Husbands can help by being “present” in their families.

The onus lies on the shoulders of the men. We have a lot of excellent male-father movements such as The Dad Gang, Black Father’s Foundation, and Dope Black Dads. These organizations focus heavily on being there for the children, whether in the home or not, to dispel the myth that Black fathers are not present. However, I have yet to see one for husbands of Black families talking about how they can best help their wives in the day-to-day with the children. Or one that places emphasis on assisting fathers in understanding the importance of their presence from the lens of their spouse.

Women need to feel protected by their husbands. Money can do a lot, but only so much. Wives need to know that their husbands care about the fact that there are missing assignments in their son’s grade book and that their daughter wants to go get waxed because other children her age are doing it. They want a partner, not a financier or overseer of her work. 

The children also notice when the father is in the home, but the mother is a SMM. They say, “My daddy won’t be here because he has to work.” Or, “Can you call my mom instead of my dad? He won’t pick up.” 

While both statements could very well mean that the family has an understanding that daddy is indeed working as perhaps a fireman, police officer, social worker, or Target employee and cannot come or do what is needed at the drop of a dime the way an entrepreneur may be flexible enough to do. Nevertheless, it is still disheartening as an educator to see the children of the SMM’s children say this. 

Many men don’t know how to support their wives, especially if she is efficient and appears to love what she is doing without them and may show the father there is no room for him in their day-to-day lives. Let me assure you, there is room for you in the family. There is room in your children’s lives, and there is empty space in your wife’s heart that needs to be filled by you and you alone, whether she audibly expresses it or not. 

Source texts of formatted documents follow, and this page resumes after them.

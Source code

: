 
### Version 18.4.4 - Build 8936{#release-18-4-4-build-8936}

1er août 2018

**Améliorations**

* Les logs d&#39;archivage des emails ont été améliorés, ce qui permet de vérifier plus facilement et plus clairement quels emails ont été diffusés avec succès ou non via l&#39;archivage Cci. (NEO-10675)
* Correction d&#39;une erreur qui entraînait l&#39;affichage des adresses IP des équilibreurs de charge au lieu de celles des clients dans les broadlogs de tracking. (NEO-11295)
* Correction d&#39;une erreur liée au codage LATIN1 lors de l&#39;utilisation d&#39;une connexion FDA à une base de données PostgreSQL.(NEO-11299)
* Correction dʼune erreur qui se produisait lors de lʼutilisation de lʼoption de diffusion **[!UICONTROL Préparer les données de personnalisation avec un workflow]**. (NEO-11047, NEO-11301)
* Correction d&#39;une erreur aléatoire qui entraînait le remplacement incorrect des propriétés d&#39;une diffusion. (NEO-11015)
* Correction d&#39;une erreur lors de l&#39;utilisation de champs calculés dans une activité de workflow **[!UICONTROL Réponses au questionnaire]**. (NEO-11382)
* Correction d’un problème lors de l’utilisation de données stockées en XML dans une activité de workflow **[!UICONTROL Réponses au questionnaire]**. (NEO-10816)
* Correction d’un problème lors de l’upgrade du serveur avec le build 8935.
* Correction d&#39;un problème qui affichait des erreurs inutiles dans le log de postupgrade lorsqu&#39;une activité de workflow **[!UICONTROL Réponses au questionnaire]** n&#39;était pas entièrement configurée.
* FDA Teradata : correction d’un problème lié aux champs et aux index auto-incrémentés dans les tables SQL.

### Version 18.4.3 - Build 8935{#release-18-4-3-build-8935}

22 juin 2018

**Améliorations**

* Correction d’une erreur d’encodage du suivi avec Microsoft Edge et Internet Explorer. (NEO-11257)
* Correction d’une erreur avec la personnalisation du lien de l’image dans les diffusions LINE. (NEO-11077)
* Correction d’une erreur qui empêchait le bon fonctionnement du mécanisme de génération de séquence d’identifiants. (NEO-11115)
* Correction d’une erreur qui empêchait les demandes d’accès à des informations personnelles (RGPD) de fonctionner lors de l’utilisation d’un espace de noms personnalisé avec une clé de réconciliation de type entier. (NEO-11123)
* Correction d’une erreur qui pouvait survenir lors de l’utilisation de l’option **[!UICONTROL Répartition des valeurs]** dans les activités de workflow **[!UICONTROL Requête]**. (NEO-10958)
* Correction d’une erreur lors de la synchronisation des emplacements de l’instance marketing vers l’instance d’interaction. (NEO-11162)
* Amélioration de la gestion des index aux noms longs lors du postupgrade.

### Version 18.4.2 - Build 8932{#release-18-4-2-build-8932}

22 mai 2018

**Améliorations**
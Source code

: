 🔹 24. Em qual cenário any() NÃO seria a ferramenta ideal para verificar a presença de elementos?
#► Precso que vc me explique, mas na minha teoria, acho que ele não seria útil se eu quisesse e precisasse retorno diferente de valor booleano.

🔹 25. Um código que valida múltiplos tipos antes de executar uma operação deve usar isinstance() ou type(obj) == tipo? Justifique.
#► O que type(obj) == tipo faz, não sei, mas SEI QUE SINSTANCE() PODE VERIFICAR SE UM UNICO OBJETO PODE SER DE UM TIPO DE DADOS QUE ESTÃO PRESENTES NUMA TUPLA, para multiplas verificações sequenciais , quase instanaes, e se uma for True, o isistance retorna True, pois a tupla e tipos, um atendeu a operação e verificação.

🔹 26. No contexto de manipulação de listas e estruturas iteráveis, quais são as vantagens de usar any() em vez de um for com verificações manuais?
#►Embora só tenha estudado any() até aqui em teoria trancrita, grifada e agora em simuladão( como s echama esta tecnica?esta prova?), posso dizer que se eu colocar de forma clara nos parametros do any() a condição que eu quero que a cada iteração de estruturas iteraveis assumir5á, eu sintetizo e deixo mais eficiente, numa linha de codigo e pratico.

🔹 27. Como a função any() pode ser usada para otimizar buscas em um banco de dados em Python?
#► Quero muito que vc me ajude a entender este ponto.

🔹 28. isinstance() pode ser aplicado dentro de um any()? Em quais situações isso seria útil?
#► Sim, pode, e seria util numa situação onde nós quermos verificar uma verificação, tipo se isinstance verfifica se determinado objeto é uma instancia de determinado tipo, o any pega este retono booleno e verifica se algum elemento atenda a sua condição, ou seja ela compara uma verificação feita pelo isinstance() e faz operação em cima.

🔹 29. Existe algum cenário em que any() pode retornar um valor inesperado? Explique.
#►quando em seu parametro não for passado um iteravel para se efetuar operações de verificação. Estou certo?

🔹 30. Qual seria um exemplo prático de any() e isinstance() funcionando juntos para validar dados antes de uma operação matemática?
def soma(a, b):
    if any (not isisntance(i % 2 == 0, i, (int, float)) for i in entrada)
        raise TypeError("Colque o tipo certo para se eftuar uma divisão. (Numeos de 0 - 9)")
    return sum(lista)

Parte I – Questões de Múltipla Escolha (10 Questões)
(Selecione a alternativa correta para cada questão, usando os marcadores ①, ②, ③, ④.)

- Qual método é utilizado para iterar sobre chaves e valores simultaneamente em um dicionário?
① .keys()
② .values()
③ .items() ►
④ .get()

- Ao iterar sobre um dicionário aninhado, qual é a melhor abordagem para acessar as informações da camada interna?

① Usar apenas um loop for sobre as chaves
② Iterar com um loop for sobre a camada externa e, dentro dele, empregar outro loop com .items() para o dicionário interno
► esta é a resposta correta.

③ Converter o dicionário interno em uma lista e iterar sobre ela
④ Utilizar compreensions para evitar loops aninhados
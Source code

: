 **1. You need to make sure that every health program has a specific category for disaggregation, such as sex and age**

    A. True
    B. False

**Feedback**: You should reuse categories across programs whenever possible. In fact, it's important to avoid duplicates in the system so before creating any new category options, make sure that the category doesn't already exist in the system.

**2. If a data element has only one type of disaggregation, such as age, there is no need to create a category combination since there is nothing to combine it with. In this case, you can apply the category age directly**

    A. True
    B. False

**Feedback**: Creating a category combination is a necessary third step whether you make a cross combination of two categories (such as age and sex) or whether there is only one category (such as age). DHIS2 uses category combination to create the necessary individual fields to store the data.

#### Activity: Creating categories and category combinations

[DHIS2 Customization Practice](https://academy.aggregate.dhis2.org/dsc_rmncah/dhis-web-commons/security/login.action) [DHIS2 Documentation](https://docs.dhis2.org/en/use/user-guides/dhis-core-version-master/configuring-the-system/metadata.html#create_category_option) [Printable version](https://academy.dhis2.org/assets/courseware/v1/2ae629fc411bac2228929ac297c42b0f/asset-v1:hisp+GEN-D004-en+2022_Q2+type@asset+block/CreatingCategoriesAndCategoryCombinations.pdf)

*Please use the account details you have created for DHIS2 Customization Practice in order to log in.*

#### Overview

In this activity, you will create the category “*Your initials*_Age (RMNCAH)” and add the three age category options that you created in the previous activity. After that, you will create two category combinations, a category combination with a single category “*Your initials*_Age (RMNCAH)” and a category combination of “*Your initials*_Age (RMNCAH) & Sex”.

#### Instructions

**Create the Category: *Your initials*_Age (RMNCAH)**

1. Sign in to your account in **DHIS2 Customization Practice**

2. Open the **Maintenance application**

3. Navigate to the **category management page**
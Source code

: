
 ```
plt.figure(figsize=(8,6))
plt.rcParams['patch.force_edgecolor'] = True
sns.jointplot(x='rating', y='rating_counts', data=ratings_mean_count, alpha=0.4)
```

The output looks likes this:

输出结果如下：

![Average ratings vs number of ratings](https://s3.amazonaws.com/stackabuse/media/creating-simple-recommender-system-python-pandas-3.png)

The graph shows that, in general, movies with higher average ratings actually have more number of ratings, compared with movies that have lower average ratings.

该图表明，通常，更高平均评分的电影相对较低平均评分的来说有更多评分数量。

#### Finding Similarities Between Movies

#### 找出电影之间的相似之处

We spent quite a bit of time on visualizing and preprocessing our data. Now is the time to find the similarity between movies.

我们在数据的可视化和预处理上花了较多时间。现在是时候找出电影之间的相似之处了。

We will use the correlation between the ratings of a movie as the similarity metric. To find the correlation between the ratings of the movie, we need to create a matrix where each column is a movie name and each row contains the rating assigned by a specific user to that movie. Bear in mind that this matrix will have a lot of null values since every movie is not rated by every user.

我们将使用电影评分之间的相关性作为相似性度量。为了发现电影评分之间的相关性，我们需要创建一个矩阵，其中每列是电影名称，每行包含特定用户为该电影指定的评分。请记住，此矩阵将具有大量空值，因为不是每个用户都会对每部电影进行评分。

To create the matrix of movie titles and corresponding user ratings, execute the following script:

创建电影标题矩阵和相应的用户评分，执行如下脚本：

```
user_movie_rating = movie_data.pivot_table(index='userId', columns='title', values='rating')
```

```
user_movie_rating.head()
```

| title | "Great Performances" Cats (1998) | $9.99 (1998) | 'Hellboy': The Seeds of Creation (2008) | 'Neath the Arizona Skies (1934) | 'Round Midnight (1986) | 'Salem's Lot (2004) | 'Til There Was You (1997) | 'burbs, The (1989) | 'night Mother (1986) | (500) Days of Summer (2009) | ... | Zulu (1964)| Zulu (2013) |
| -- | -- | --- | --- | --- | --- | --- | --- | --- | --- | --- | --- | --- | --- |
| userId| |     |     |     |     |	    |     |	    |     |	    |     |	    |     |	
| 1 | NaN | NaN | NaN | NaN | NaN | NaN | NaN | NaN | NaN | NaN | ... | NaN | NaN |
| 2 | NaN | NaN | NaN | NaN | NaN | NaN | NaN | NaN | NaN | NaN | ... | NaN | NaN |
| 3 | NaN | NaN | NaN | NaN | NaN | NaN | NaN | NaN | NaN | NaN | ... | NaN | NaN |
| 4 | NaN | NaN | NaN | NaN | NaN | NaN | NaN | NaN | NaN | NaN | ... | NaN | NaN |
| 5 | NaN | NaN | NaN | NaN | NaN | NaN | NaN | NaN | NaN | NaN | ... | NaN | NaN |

The way you penetrate the heart of a SMM is to plan something for just you and her to do, independent of the children first. 

Get to know her again if you feel you are married to a SMM. 

Get acquainted with the children and what is going on in their lives through her eyes. Find out how she feels and thinks about various situations in her life, and then ask her how you can support her – and do it. It may be as easy as picking the kids up on Fridays so she can go to the grocery store alone or get her hair done. It may be that she wants YOU to send an email to your daughter’s English teacher because she is at her wit’s end. Or, she may want you to give her a break from going to your son’s basketball games as a family unit so that she can just be alone in the house. She may even want you to acknowledge that you all have not been on a family vacation and want one soon.

Whatever it is, do it. You belong and must do everything you can to take the single away from the married mom in front of one of her titles of who she is in the world. 

Being a SMM is no fun. Whether your wife wants to be or not. It is an overwhelming feeling of being unprotected but financially supported. We understand that there is a need for fathers to be in the home. But fathers, please be present mentally, physically, and emotionally in all possible ways for your wife before you focus on the children. Remember, they will be gone off to college or well on into their careers in the blink of an eye. After that time, you want to stand eye-to-eye with the woman you married and know not only who she is but that she still chooses you because you protected and cared about her and supported the family. Not just that, you financially supported the family. Because she can hit the lottery or do that herself if she really wants to. She needs you!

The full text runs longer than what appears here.